Precession \(\dot{\phi}\) | Nutation \(\dot{\theta}\) | Spin \(\dot{\psi}\) |
---|---|---|
\(\dot{\phi}_1 = \dot{\phi} \sin \theta \sin \psi\) | \(\dot{\theta}_1 = \dot{\theta} \cos \psi\) | \(\dot{\psi}_1 = 0\) |
\(\dot{\phi}_2 = \dot{\phi} \sin \theta \cos \psi\) | \(\dot{\theta}_2 = -\dot{\theta} \sin \psi\) | \(\dot{\psi}_2 = 0\) |
\(\dot{\phi}_3 = \dot{\phi} \cos \theta \) | \(\dot{\theta}_3 = 0\) | \(\dot{\psi}_3 = \psi\) |
Note that the precession angular velocity \(\dot{\phi}\) is the angular velocity that the body-fixed \(\mathbf{\hat{e}}_3\) and \(\mathbf{\hat{z}} \times \mathbf{\hat{3}}\) axes precess around the space-fixed \(\mathbf{\hat{z}}\) axis. Table \(\PageIndex{1}\) gives the Euler angular velocities required to calculate the components of the angular velocity \(\boldsymbol{\omega}\) for the body-fixed \((\mathbf{1}, \mathbf{2}, \mathbf{3})\) axis system. Collecting the individual components of \(\boldsymbol{\omega}\), gives the components of the angular velocity of the body, relative to the space-fixed axes, in the body-fixed axis system \((1, 2, 3)\)
\[\omega_1 = \dot{\phi}_1 + \dot{\theta}_1 + \dot{\psi}_1 = \dot{\phi} \sin \theta \sin \psi + \dot{\theta} \cos \psi \label{13.86}\]
\[\omega_2 = \dot{\phi}_2 + \dot{\theta}_2 + \dot{\psi}_2 = \dot{\phi} \sin \theta \cos \psi - \dot{\theta} \sin \psi \label{13.87}\]
\[\omega_3 = \dot{\phi}_3 + \dot{\theta}_3 + \dot{\psi}_3 = \dot{\phi} \cos \theta + \dot{\psi} \label{13.88}\]
The angular velocity of the body about the body-fixed \(\mathbf{3}\)-axis, \(\omega_3\), is the sum of the projection of the precession angular velocity of the line-of-nodes \(\dot{\phi}\) with respect to the space-fixed \(\mathbf{x}\)-axis, plus the angular velocity \(\dot{\psi}\) of the body-fixed 3-axis with respect to the rotating line-of-nodes.

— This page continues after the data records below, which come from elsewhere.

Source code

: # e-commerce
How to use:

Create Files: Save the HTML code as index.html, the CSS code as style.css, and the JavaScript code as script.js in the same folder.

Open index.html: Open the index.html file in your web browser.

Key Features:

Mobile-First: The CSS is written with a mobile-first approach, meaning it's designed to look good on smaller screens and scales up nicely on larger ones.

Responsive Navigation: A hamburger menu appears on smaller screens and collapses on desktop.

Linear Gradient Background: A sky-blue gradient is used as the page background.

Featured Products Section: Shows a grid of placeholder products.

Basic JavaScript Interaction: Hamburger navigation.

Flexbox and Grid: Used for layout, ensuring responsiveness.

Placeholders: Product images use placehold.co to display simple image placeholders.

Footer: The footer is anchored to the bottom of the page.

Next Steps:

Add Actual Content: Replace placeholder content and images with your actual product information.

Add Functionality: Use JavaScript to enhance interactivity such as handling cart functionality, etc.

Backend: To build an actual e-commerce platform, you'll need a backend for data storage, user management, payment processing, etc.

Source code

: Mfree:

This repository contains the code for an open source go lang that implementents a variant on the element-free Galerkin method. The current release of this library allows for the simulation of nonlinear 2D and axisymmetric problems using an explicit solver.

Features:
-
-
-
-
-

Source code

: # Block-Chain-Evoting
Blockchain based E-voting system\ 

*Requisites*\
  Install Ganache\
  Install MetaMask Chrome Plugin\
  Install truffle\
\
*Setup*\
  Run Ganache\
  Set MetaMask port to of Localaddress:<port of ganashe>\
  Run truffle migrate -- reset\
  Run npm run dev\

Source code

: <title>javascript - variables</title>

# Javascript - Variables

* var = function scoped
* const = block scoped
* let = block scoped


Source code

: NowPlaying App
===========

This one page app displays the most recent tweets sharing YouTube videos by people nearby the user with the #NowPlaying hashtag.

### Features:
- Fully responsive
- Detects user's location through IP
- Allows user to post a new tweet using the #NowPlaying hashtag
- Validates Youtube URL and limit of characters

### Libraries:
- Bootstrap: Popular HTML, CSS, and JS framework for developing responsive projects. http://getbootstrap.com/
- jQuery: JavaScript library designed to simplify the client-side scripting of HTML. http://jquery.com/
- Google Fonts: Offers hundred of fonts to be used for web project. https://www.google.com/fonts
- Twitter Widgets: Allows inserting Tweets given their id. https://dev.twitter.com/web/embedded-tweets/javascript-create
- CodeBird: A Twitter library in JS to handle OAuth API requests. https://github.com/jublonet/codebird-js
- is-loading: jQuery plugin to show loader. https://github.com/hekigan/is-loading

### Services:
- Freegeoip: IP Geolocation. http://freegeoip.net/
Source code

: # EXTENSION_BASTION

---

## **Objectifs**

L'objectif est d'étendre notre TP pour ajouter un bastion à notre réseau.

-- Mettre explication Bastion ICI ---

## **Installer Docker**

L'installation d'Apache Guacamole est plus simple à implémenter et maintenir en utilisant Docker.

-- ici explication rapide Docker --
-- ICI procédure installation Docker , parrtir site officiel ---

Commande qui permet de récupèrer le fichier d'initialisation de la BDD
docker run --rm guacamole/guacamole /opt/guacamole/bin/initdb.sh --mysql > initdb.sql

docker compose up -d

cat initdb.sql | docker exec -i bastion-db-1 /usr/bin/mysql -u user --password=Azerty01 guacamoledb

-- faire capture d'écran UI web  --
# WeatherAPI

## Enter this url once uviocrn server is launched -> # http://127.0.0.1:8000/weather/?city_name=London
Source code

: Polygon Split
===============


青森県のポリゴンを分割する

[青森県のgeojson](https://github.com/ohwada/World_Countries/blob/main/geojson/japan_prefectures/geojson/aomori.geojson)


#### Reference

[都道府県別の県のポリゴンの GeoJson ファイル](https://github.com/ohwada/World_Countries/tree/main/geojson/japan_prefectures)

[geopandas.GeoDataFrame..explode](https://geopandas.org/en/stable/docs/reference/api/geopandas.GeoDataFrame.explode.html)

Similarly, the components of the body angular velocity \(\boldsymbol{\omega}\) for the space-fixed axis system \((x,y,z)\) can be derived to be
\[\omega_x = \dot{\theta} \cos \phi + \dot{\psi} \sin \theta \sin \phi \label{13.89}\]
\[\omega_y = \dot{\theta} \sin \phi - \dot{\psi} \sin \theta \cos \phi \label{13.90}\]
\[\omega_z = \dot{\phi} + \dot{\psi} \cos \theta \label{13.91}\]
Note that when \(\theta = 0\) then the Euler angles are singular in that the space-fixed \(z\) axis is parallel with the body-fixed 3 axis and there is no way of distinguishing between precession \(\dot{\phi}\) and spin \(\dot{\psi}\), leading to \(\omega_z = \omega_3 = \dot{\phi} + \dot{\psi}\). When \(\theta = \pi\) then the \(z\) axis and 3 axis are antiparallel and \(\omega_z = \dot{\phi} - \dot{\psi} = -\omega_3\). The other special case is when \(\cos \theta = 0\) for which the Euler angle system is orthogonal and the space-fixed \(\omega_z = \dot{\phi}\), that is, it equals the precession, while the body-fixed \(\omega_3 = \dot{\psi}\), that is, it equals the spin. When the Euler angle basis is not orthogonal then equations \ref{13.86} - \ref{13.88} and \ref{13.89} - \ref{13.91} are needed for expressing the Euler equations of motion in either the body-fixed frame or the space-fixed frame respectively.
Equations \ref{13.86} - \ref{13.88} for the components of the angular velocity in the body-fixed frame can be expressed in terms of the Euler angle velocities in a matrix form as
\[\begin{pmatrix} \omega_1 \\ \omega_2 \\ \omega_3 \end{pmatrix} = \begin{pmatrix} \sin \theta \sin \psi & \cos \psi & 0 \\ \sin \theta \cos \psi & - \sin \psi & 0 \\ \cos \theta & 0 & 1 \end{pmatrix} \cdot \begin{pmatrix} \dot{\phi} \\ \dot{\theta} \\ \dot{\psi} \end{pmatrix} \]
Note that the transformation matrix is not orthogonal which is to be expected since the Euler angular velocities are about axes that do not form a rectangular system of coordinates. Similarly equations \ref{13.89} - \ref{13.91} for the angular velocity in the space-fixed frame can be expressed in terms of the Euler angle velocities in matrix form as
\[\begin{pmatrix} \omega_x \\ \omega_y \\ \omega_z \end{pmatrix} = \begin{pmatrix} 0 & \cos \phi & \sin \theta \sin \phi \\ 0 & \sin \phi & \sin \theta \cos \phi \\ 1 & 0 & \cos \theta \end{pmatrix} \cdot \begin{pmatrix} \dot{\phi} \\ \dot{\theta} \\ \dot{\psi} \end{pmatrix} \]